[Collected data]
========

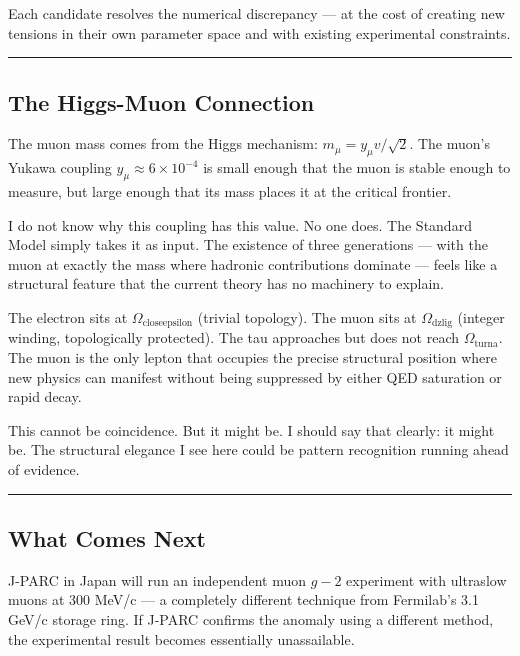 \documentclass[12pt,a4paper]{article}
\begin{document}
Each candidate resolves the numerical discrepancy --- at the cost of creating new tensions in their own parameter space and with existing experimental constraints.

\begin{center}
\rule{0.5\textwidth}{0.4pt}
\end{center}

\subsection{The Higgs-Muon Connection}

The muon mass comes from the Higgs mechanism: $m_{\mu} = y_{\mu} v / \sqrt{2}$. The muon's Yukawa coupling $y_{\mu} \approx 6 \times 10^{-4}$ is small enough that the muon is stable enough to measure, but large enough that its mass places it at the critical frontier.

I do not know why this coupling has this value. No one does. The Standard Model simply takes it as input. The existence of three generations --- with the muon at exactly the mass where hadronic contributions dominate --- feels like a structural feature that the current theory has no machinery to explain.

The electron sits at $\Omega_{\text{closeepsilon}}$ (trivial topology). The muon sits at $\Omega_{\text{dzlig}}$ (integer winding, topologically protected). The tau approaches but does not reach $\Omega_{\text{turna}}$. The muon is the only lepton that occupies the precise structural position where new physics can manifest without being suppressed by either QED saturation or rapid decay.

This cannot be coincidence. But it might be. I should say that clearly: it might be. The structural elegance I see here could be pattern recognition running ahead of evidence.

\begin{center}
\rule{0.5\textwidth}{0.4pt}
\end{center}

\subsection{What Comes Next}

J-PARC in Japan will run an independent muon $g-2$ experiment with ultraslow muons at 300 MeV/c --- a completely different technique from Fermilab's 3.1 GeV/c storage ring. If J-PARC confirms the anomaly using a different method, the experimental result becomes essentially unassailable.
\end{document}

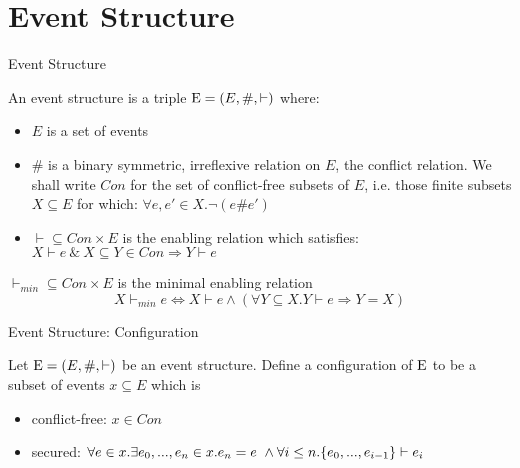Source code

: \section{Event Structure}

\begin{frame}{Event Structure}
    \begin{definition}
        An event structure is a triple $\mathrm{E} = (E,\#,\vdash)$ where:
        \begin{itemize}
            \item $E$ is a set of events
            \item \# is a binary symmetric, irreflexive relation on $E$,
                  the conflict relation.
                  We shall write $Con$ for the set of conflict-free subsets of $E$,
                  i.e. those finite subsets $X \subseteq E$ for which:
                  $\forall e,e' \in X . \neg (e\#e')$
            \item $\vdash \subseteq Con \times E$ is the enabling relation which satisfies:
                  $ X \vdash e \ \& \ X \subseteq Y \in Con \Rightarrow Y \vdash e$
        \end{itemize}
    \end{definition}
    $\vdash_{min} \subseteq Con \times E$ is the minimal enabling relation
    \begin{equation*}
        X \vdash_{min} e \iff X \vdash e \wedge
        ( \forall Y \subseteq X . Y \vdash e \Rightarrow Y = X )
    \end{equation*}
\end{frame}

\begin{frame}{Event Structure: Configuration}
    \begin{definition}[Configuration]
        \label{conf}
        Let $\mathrm{E} = (E,\#,\vdash)$ be an event structure.
        Define a configuration of $\mathrm{E}$ to be a subset of events $x \subseteq E$ which is
        \begin{itemize}
            \item conflict-free: $x \in Con$
            \item secured: $\forall e \in x. \exists e_0,...,e_n \in x. e_n = e \ \wedge
                      \forall i \leq n. \{e_0,...,e_{i-1}\} \vdash e_i$
        \end{itemize}
    \end{definition}
\end{frame}


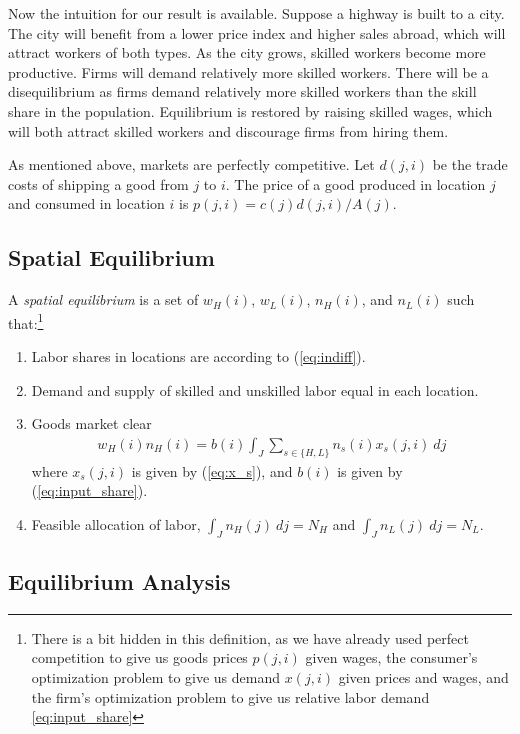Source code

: \documentclass{article}
\begin{document}
Now the intuition for our result is available.  Suppose a highway is built to a city.  The city will benefit from a lower price index and higher sales abroad, which will attract workers of both types.  As the city grows, skilled workers become more productive.  Firms will demand relatively more skilled workers.  There will be a disequilibrium as firms demand relatively more skilled workers than the skill share in the population.  Equilibrium is restored by raising skilled wages, which will both attract skilled workers and discourage firms from hiring them.

As mentioned above, markets are perfectly competitive. Let $d(j,i)$ be the trade costs of shipping a good from $j$ to $i$. The price of a good produced in location $j$ and consumed in location $i$ is $p(j,i) = c(j)d(j,i)/A(j)$. 

\subsection{Spatial Equilibrium}

A \textit{spatial equilibrium} is a set of $w_H(i)$, $w_L(i)$, $n_H(i)$, and $n_L(i)$ such that:\footnote{There is a bit hidden in this definition, as we have already used perfect competition to give us goods prices $p(j,i)$ given wages, the consumer's optimization problem to give us demand $x(j,i)$ given prices and wages, and the firm's optimization problem to give us relative labor demand \eqref{eq:input_share}}
\begin{enumerate}
\item Labor shares in locations are according to (\ref{eq:indiff}).
\item Demand and supply of skilled and unskilled labor equal in each location.
\item Goods market clear
\begin{eqnarray}\label{eq:goods_mkt_clear}
	w_H(i) n_H(i) =  b(i) \int_J \sum_{s \in \{H,L\}} n_s(i)x_s(j,i) ~dj 
\end{eqnarray}
where $x_s(j,i)$ is given by (\ref{eq:x_s}), and $b(i)$ is given by (\ref{eq:input_share}).
\item Feasible allocation of labor, $\int_J n_H(j) ~dj = N_H$ and $\int_J n_L(j) ~dj = N_L$.
\end{enumerate}

\vspace{5mm}
\subsection{Equilibrium Analysis}
\end{document}
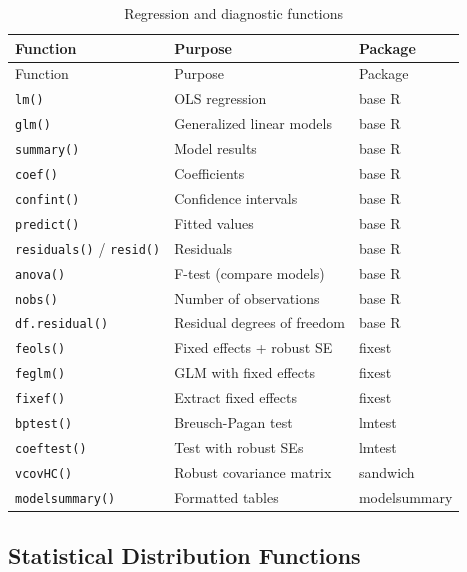 \documentclass[
  letterpaper,
  DIV=11,
  numbers=noendperiod]{scrreprt}
\begin{document}
\begin{longtable}[]{@{}lll@{}}
\caption{Regression and diagnostic
functions}\label{tbl-reg-ref}\tabularnewline
\toprule\noalign{}
Function & Purpose & Package \\
\midrule\noalign{}
\endfirsthead
\toprule\noalign{}
Function & Purpose & Package \\
\midrule\noalign{}
\endhead
\bottomrule\noalign{}
\endlastfoot
\texttt{lm()} & OLS regression & base R \\
\texttt{glm()} & Generalized linear models & base R \\
\texttt{summary()} & Model results & base R \\
\texttt{coef()} & Coefficients & base R \\
\texttt{confint()} & Confidence intervals & base R \\
\texttt{predict()} & Fitted values & base R \\
\texttt{residuals()} / \texttt{resid()} & Residuals & base R \\
\texttt{anova()} & F-test (compare models) & base R \\
\texttt{nobs()} & Number of observations & base R \\
\texttt{df.residual()} & Residual degrees of freedom & base R \\
\texttt{feols()} & Fixed effects + robust SE & fixest \\
\texttt{feglm()} & GLM with fixed effects & fixest \\
\texttt{fixef()} & Extract fixed effects & fixest \\
\texttt{bptest()} & Breusch-Pagan test & lmtest \\
\texttt{coeftest()} & Test with robust SEs & lmtest \\
\texttt{vcovHC()} & Robust covariance matrix & sandwich \\
\texttt{modelsummary()} & Formatted tables & modelsummary \\
\end{longtable}

\subsection{Statistical Distribution
Functions}\label{statistical-distribution-functions-1}
\end{document}
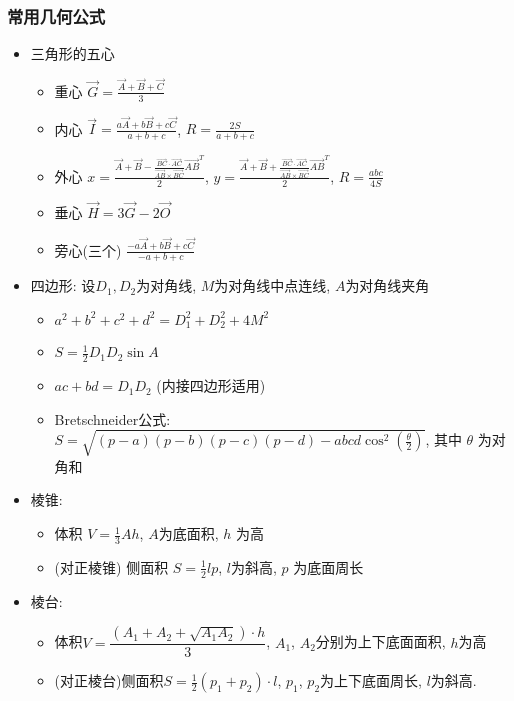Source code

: \documentclass[landscape, twocolumn, 8pt, a4paper, twoside]{extarticle}
\begin{document}
\subsubsection{常用几何公式}
\begin{itemize}
\item 三角形的五心
  \begin{itemize}
  \item 重心 $\overrightarrow{G} = \frac{\overrightarrow{A} + \overrightarrow{B} + \overrightarrow{C}}{3}$
  \item
    内心 $\overrightarrow{I} = \frac{a\overrightarrow{A} + b\overrightarrow{B} + c\overrightarrow{C}}{a + b + c}$,
    $R = \frac{2S}{a + b + c}$
  \item
    外心
    $x = \frac{\overrightarrow{A} + \overrightarrow{B} - \frac{\overrightarrow{BC} \cdot \overrightarrow{AC}}{\overrightarrow{AB} \times \overrightarrow{BC}} \overrightarrow{AB}^{T}}{2}$,
    $y = \frac{\overrightarrow{A} + \overrightarrow{B} + \frac{\overrightarrow{BC} \cdot \overrightarrow{AC}}{\overrightarrow{AB} \times \overrightarrow{BC}} \overrightarrow{AB}^{T}}{2}$,
    $R = \frac{abc}{4S}$
  \item
    垂心 $\overrightarrow{H} = 3\overrightarrow{G} - 2\overrightarrow{O}$
  \item
    旁心(三个) $\frac{-a\overrightarrow{A} + b\overrightarrow{B} + c\overrightarrow{C}}{-a + b + c}$
  \end{itemize}

\item 四边形: 设$D_1, D_2$为对角线, $M$为对角线中点连线, $A$为对角线夹角
  \begin{itemize}
  \item $a^2 + b^2 + c^2 + d^2 = D_1^2 + D_2 ^ 2 + 4 M^2$
  \item $S = \frac{1}{2} D_1  D_2 \sin A$
  \item $ac + bd = D_1 D_2$ (内接四边形适用)
  \item Bretschneider公式:
    $S = \sqrt{(p - a)(p - b)(p - c)(p - d) - abcd \cos^2(\frac{\theta}{2})}$, 其中 $\theta$ 为对角和
  \end{itemize}
\item 棱锥:
  \begin{itemize}
  \item 体积 $V = \frac{1}{3}Ah$, $A$为底面积, $h$ 为高
  \item (对正棱锥) 侧面积 $S = \frac{1}{2} lp $, $l$为斜高, $p$ 为底面周长
  \end{itemize}
\item 棱台:
  \begin{itemize}
  \item 体积$V = \dfrac{(A_1 + A_2 + \sqrt{A_1 A_2}) \cdot h}{3}$, $A_1$, $A_2$分别为上下底面面积, $h$为高
  \item (对正棱台)侧面积$S = \frac{1}{2} (p_1 + p_2) \cdot l$, $p_1$, $p_2$为上下底面周长, $l$为斜高. 
  \end{itemize}
\end{itemize}
\end{document}

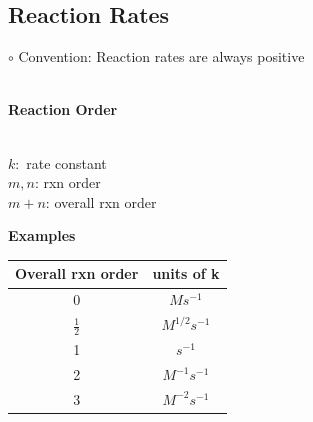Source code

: \subsection{Reaction Rates}
\begin{minipage}{0.5 \linewidth}
$\circ$ Convention: Reaction rates are always positive\\
\\
\begin{minipage}{0.49\linewidth}
\textbf{Reaction Order}\\
\\    
\end{minipage}
\begin{minipage}{0.5\linewidth}
$k:$ rate constant\\
$m, n$: rxn order\\
$m+n$: overall rxn order     
\end{minipage}
   
\end{minipage}
\begin{minipage}{0.49\linewidth}
   
    \begin{center}
     \textbf{Examples}\\
        \begin{tabular}{c|c}
         Overall rxn order & units of k  \\ \hline
         0 & $M s^{-1}$\\
         $\frac{1}{2}$ & $M^{1/2}s^{-1}$\\
         1 & $s^{-1}$\\
         2 & $M^{-1}s^{-1}$\\
         3 & $M^{-2}s^{-1}$
    \end{tabular}    
    \end{center}

\end{minipage}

========

> Task to complete: Output an exact copy of the lines from the one holding "Overall rxn order &" to the last line of the data, inclusive, and nothing beyond that range.

> Output for this task:
         Overall rxn order & units of k  \\ \hline
         0 & $M s^{-1}$\\
         $\frac{1}{2}$ & $M^{1/2}s^{-1}$\\
         1 & $s^{-1}$\\
         2 & $M^{-1}s^{-1}$\\
         3 & $M^{-2}s^{-1}$
    \end{tabular}    
    \end{center}

\end{minipage}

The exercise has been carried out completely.